# About this task
Word for word, restate the records from their first line through the line with "Hollers | Carlos Hollers |", both ends included; omit each picture.

# Records for the exercise

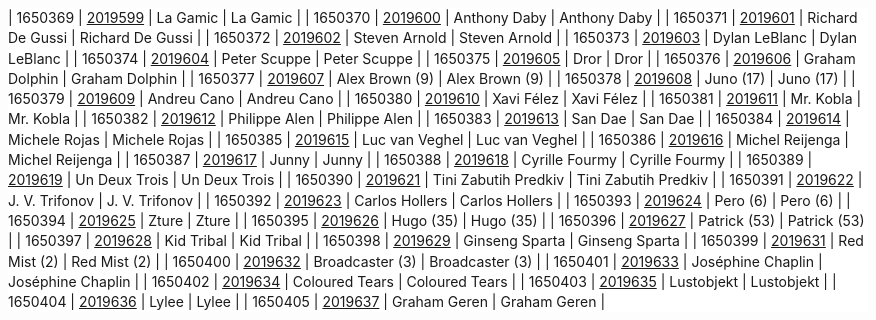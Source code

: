 | 1650369 | [2019599](https://www.discogs.com/artist/2019599) | La Gamic | La Gamic |
| 1650370 | [2019600](https://www.discogs.com/artist/2019600) | Anthony Daby | Anthony Daby |
| 1650371 | [2019601](https://www.discogs.com/artist/2019601) | Richard De Gussi | Richard De Gussi |
| 1650372 | [2019602](https://www.discogs.com/artist/2019602) | Steven Arnold | Steven Arnold |
| 1650373 | [2019603](https://www.discogs.com/artist/2019603) | Dylan LeBlanc | Dylan LeBlanc |
| 1650374 | [2019604](https://www.discogs.com/artist/2019604) | Peter Scuppe | Peter Scuppe |
| 1650375 | [2019605](https://www.discogs.com/artist/2019605) | Dror | Dror |
| 1650376 | [2019606](https://www.discogs.com/artist/2019606) | Graham Dolphin | Graham Dolphin |
| 1650377 | [2019607](https://www.discogs.com/artist/2019607) | Alex Brown (9) | Alex Brown (9) |
| 1650378 | [2019608](https://www.discogs.com/artist/2019608) | Juno (17) | Juno (17) |
| 1650379 | [2019609](https://www.discogs.com/artist/2019609) | Andreu Cano | Andreu Cano |
| 1650380 | [2019610](https://www.discogs.com/artist/2019610) | Xavi Félez | Xavi Félez |
| 1650381 | [2019611](https://www.discogs.com/artist/2019611) | Mr. Kobla | Mr. Kobla |
| 1650382 | [2019612](https://www.discogs.com/artist/2019612) | Philippe Alen | Philippe Alen |
| 1650383 | [2019613](https://www.discogs.com/artist/2019613) | San Dae | San Dae |
| 1650384 | [2019614](https://www.discogs.com/artist/2019614) | Michele Rojas | Michele Rojas |
| 1650385 | [2019615](https://www.discogs.com/artist/2019615) | Luc van Veghel | Luc van Veghel |
| 1650386 | [2019616](https://www.discogs.com/artist/2019616) | Michel Reijenga | Michel Reijenga |
| 1650387 | [2019617](https://www.discogs.com/artist/2019617) | Junny | Junny |
| 1650388 | [2019618](https://www.discogs.com/artist/2019618) | Cyrille Fourmy | Cyrille Fourmy |
| 1650389 | [2019619](https://www.discogs.com/artist/2019619) | Un Deux Trois | Un Deux Trois |
| 1650390 | [2019621](https://www.discogs.com/artist/2019621) | Tini Zabutih Predkiv | Tini Zabutih Predkiv |
| 1650391 | [2019622](https://www.discogs.com/artist/2019622) | J. V. Trifonov | J. V. Trifonov |
| 1650392 | [2019623](https://www.discogs.com/artist/2019623) | Carlos Hollers | Carlos Hollers |
| 1650393 | [2019624](https://www.discogs.com/artist/2019624) | Pero (6) | Pero (6) |
| 1650394 | [2019625](https://www.discogs.com/artist/2019625) | Zture | Zture |
| 1650395 | [2019626](https://www.discogs.com/artist/2019626) | Hugo (35) | Hugo (35) |
| 1650396 | [2019627](https://www.discogs.com/artist/2019627) | Patrick (53) | Patrick (53) |
| 1650397 | [2019628](https://www.discogs.com/artist/2019628) | Kid Tribal | Kid Tribal |
| 1650398 | [2019629](https://www.discogs.com/artist/2019629) | Ginseng Sparta | Ginseng Sparta |
| 1650399 | [2019631](https://www.discogs.com/artist/2019631) | Red Mist (2) | Red Mist (2) |
| 1650400 | [2019632](https://www.discogs.com/artist/2019632) | Broadcaster (3) | Broadcaster (3) |
| 1650401 | [2019633](https://www.discogs.com/artist/2019633) | Joséphine Chaplin | Joséphine Chaplin |
| 1650402 | [2019634](https://www.discogs.com/artist/2019634) | Coloured Tears | Coloured Tears |
| 1650403 | [2019635](https://www.discogs.com/artist/2019635) | Lustobjekt | Lustobjekt |
| 1650404 | [2019636](https://www.discogs.com/artist/2019636) | Lylee | Lylee |
| 1650405 | [2019637](https://www.discogs.com/artist/2019637) | Graham Geren | Graham Geren |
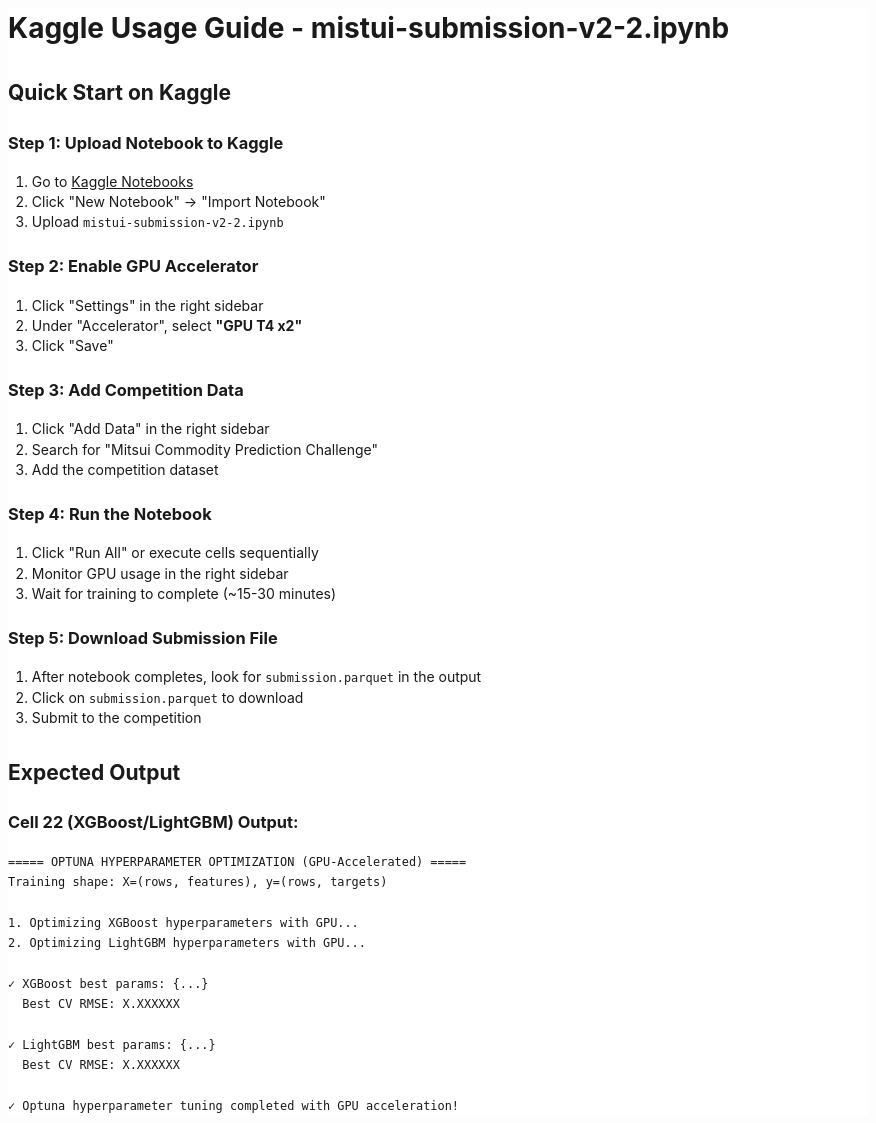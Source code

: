 # Kaggle Usage Guide - mistui-submission-v2-2.ipynb

## Quick Start on Kaggle

### Step 1: Upload Notebook to Kaggle
1. Go to [Kaggle Notebooks](https://www.kaggle.com/code)
2. Click "New Notebook" → "Import Notebook"
3. Upload `mistui-submission-v2-2.ipynb`

### Step 2: Enable GPU Accelerator
1. Click "Settings" in the right sidebar
2. Under "Accelerator", select **"GPU T4 x2"**
3. Click "Save"

### Step 3: Add Competition Data
1. Click "Add Data" in the right sidebar
2. Search for "Mitsui Commodity Prediction Challenge"
3. Add the competition dataset

### Step 4: Run the Notebook
1. Click "Run All" or execute cells sequentially
2. Monitor GPU usage in the right sidebar
3. Wait for training to complete (~15-30 minutes)

### Step 5: Download Submission File
1. After notebook completes, look for `submission.parquet` in the output
2. Click on `submission.parquet` to download
3. Submit to the competition

## Expected Output

### Cell 22 (XGBoost/LightGBM) Output:
```
===== OPTUNA HYPERPARAMETER OPTIMIZATION (GPU-Accelerated) =====
Training shape: X=(rows, features), y=(rows, targets)

1. Optimizing XGBoost hyperparameters with GPU...
2. Optimizing LightGBM hyperparameters with GPU...

✓ XGBoost best params: {...}
  Best CV RMSE: X.XXXXXX

✓ LightGBM best params: {...}
  Best CV RMSE: X.XXXXXX

✓ Optuna hyperparameter tuning completed with GPU acceleration!
```
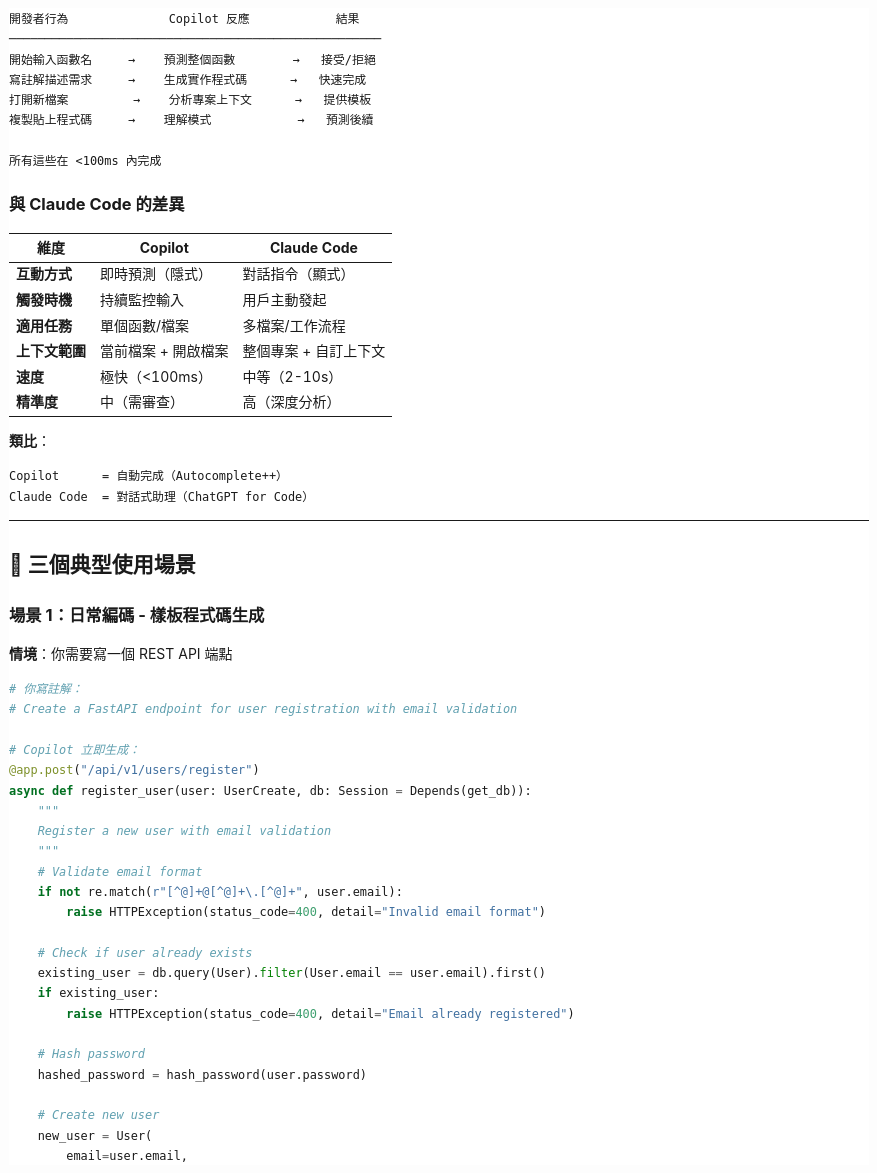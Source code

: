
 ```
開發者行為              Copilot 反應            結果
────────────────────────────────────────────────────
開始輸入函數名     →    預測整個函數        →   接受/拒絕
寫註解描述需求     →    生成實作程式碼      →   快速完成
打開新檔案         →    分析專案上下文      →   提供模板
複製貼上程式碼     →    理解模式            →   預測後續

所有這些在 <100ms 內完成
```

### 與 Claude Code 的差異

| 維度 | Copilot | Claude Code |
|------|---------|-------------|
| **互動方式** | 即時預測（隱式） | 對話指令（顯式） |
| **觸發時機** | 持續監控輸入 | 用戶主動發起 |
| **適用任務** | 單個函數/檔案 | 多檔案/工作流程 |
| **上下文範圍** | 當前檔案 + 開啟檔案 | 整個專案 + 自訂上下文 |
| **速度** | 極快（<100ms） | 中等（2-10s） |
| **精準度** | 中（需審查） | 高（深度分析） |

**類比**：
```
Copilot      = 自動完成（Autocomplete++）
Claude Code  = 對話式助理（ChatGPT for Code）
```

---

## 🎯 三個典型使用場景

### 場景 1：日常編碼 - 樣板程式碼生成

**情境**：你需要寫一個 REST API 端點

```python
# 你寫註解：
# Create a FastAPI endpoint for user registration with email validation

# Copilot 立即生成：
@app.post("/api/v1/users/register")
async def register_user(user: UserCreate, db: Session = Depends(get_db)):
    """
    Register a new user with email validation
    """
    # Validate email format
    if not re.match(r"[^@]+@[^@]+\.[^@]+", user.email):
        raise HTTPException(status_code=400, detail="Invalid email format")

    # Check if user already exists
    existing_user = db.query(User).filter(User.email == user.email).first()
    if existing_user:
        raise HTTPException(status_code=400, detail="Email already registered")

    # Hash password
    hashed_password = hash_password(user.password)

    # Create new user
    new_user = User(
        email=user.email,
```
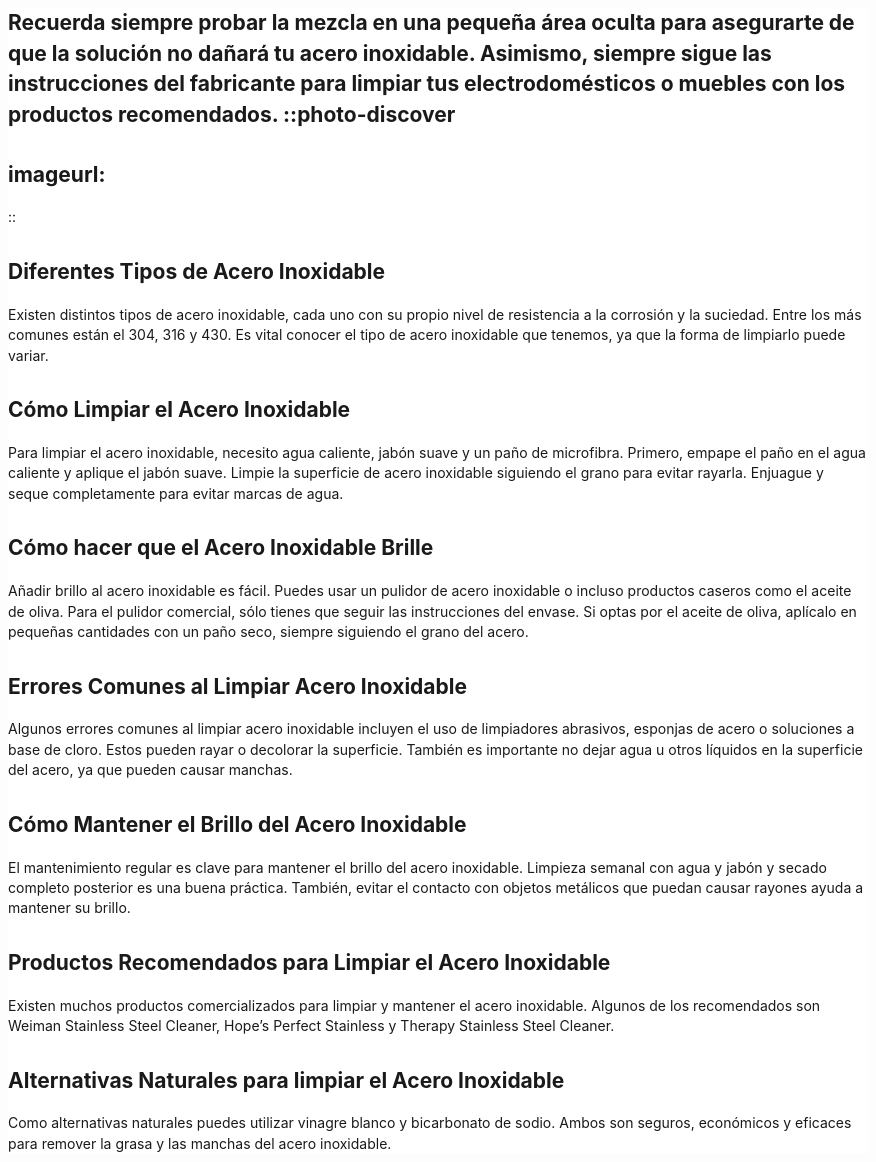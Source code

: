 Recuerda siempre probar la mezcla en una pequeña área oculta para asegurarte de que la solución no dañará tu acero inoxidable. Asimismo, siempre sigue las instrucciones del fabricante para limpiar tus electrodomésticos o muebles con los productos recomendados.
::photo-discover
---
imageurl: 
---
::
## Diferentes Tipos de Acero Inoxidable

Existen distintos tipos de acero inoxidable, cada uno con su propio nivel de resistencia a la corrosión y la suciedad. Entre los más comunes están el 304, 316 y 430. Es vital conocer el tipo de acero inoxidable que tenemos, ya que la forma de limpiarlo puede variar. 

## Cómo Limpiar el Acero Inoxidable

Para limpiar el acero inoxidable, necesito agua caliente, jabón suave y un paño de microfibra. Primero, empape el paño en el agua caliente y aplique el jabón suave. Limpie la superficie de acero inoxidable siguiendo el grano para evitar rayarla. Enjuague y seque completamente para evitar marcas de agua. 

## Cómo hacer que el Acero Inoxidable Brille

Añadir brillo al acero inoxidable es fácil. Puedes usar un pulidor de acero inoxidable o incluso productos caseros como el aceite de oliva. Para el pulidor comercial, sólo tienes que seguir las instrucciones del envase. Si optas por el aceite de oliva, aplícalo en pequeñas cantidades con un paño seco, siempre siguiendo el grano del acero.

## Errores Comunes al Limpiar Acero Inoxidable

Algunos errores comunes al limpiar acero inoxidable incluyen el uso de limpiadores abrasivos, esponjas de acero o soluciones a base de cloro. Estos pueden rayar o decolorar la superficie. También es importante no dejar agua u otros líquidos en la superficie del acero, ya que pueden causar manchas.

## Cómo Mantener el Brillo del Acero Inoxidable

El mantenimiento regular es clave para mantener el brillo del acero inoxidable. Limpieza semanal con agua y jabón y secado completo posterior es una buena práctica. También, evitar el contacto con objetos metálicos que puedan causar rayones ayuda a mantener su brillo.

## Productos Recomendados para Limpiar el Acero Inoxidable

Existen muchos productos comercializados para limpiar y mantener el acero inoxidable. Algunos de los recomendados son Weiman Stainless Steel Cleaner, Hope’s Perfect Stainless y Therapy Stainless Steel Cleaner.

## Alternativas Naturales para limpiar el Acero Inoxidable

Como alternativas naturales puedes utilizar vinagre blanco y bicarbonato de sodio. Ambos son seguros, económicos y eficaces para remover la grasa y las manchas del acero inoxidable.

# Reply
Source code

: | 1650369 | [2019599](https://www.discogs.com/artist/2019599) | La Gamic | La Gamic |
| 1650370 | [2019600](https://www.discogs.com/artist/2019600) | Anthony Daby | Anthony Daby |
| 1650371 | [2019601](https://www.discogs.com/artist/2019601) | Richard De Gussi | Richard De Gussi |
| 1650372 | [2019602](https://www.discogs.com/artist/2019602) | Steven Arnold | Steven Arnold |
| 1650373 | [2019603](https://www.discogs.com/artist/2019603) | Dylan LeBlanc | Dylan LeBlanc |
| 1650374 | [2019604](https://www.discogs.com/artist/2019604) | Peter Scuppe | Peter Scuppe |
| 1650375 | [2019605](https://www.discogs.com/artist/2019605) | Dror | Dror |
| 1650376 | [2019606](https://www.discogs.com/artist/2019606) | Graham Dolphin | Graham Dolphin |
| 1650377 | [2019607](https://www.discogs.com/artist/2019607) | Alex Brown (9) | Alex Brown (9) |
| 1650378 | [2019608](https://www.discogs.com/artist/2019608) | Juno (17) | Juno (17) |
| 1650379 | [2019609](https://www.discogs.com/artist/2019609) | Andreu Cano | Andreu Cano |
| 1650380 | [2019610](https://www.discogs.com/artist/2019610) | Xavi Félez | Xavi Félez |
| 1650381 | [2019611](https://www.discogs.com/artist/2019611) | Mr. Kobla | Mr. Kobla |
| 1650382 | [2019612](https://www.discogs.com/artist/2019612) | Philippe Alen | Philippe Alen |
| 1650383 | [2019613](https://www.discogs.com/artist/2019613) | San Dae | San Dae |
| 1650384 | [2019614](https://www.discogs.com/artist/2019614) | Michele Rojas | Michele Rojas |
| 1650385 | [2019615](https://www.discogs.com/artist/2019615) | Luc van Veghel | Luc van Veghel |
| 1650386 | [2019616](https://www.discogs.com/artist/2019616) | Michel Reijenga | Michel Reijenga |
| 1650387 | [2019617](https://www.discogs.com/artist/2019617) | Junny | Junny |
| 1650388 | [2019618](https://www.discogs.com/artist/2019618) | Cyrille Fourmy | Cyrille Fourmy |
| 1650389 | [2019619](https://www.discogs.com/artist/2019619) | Un Deux Trois | Un Deux Trois |
| 1650390 | [2019621](https://www.discogs.com/artist/2019621) | Tini Zabutih Predkiv | Tini Zabutih Predkiv |
| 1650391 | [2019622](https://www.discogs.com/artist/2019622) | J. V. Trifonov | J. V. Trifonov |
| 1650392 | [2019623](https://www.discogs.com/artist/2019623) | Carlos Hollers | Carlos Hollers |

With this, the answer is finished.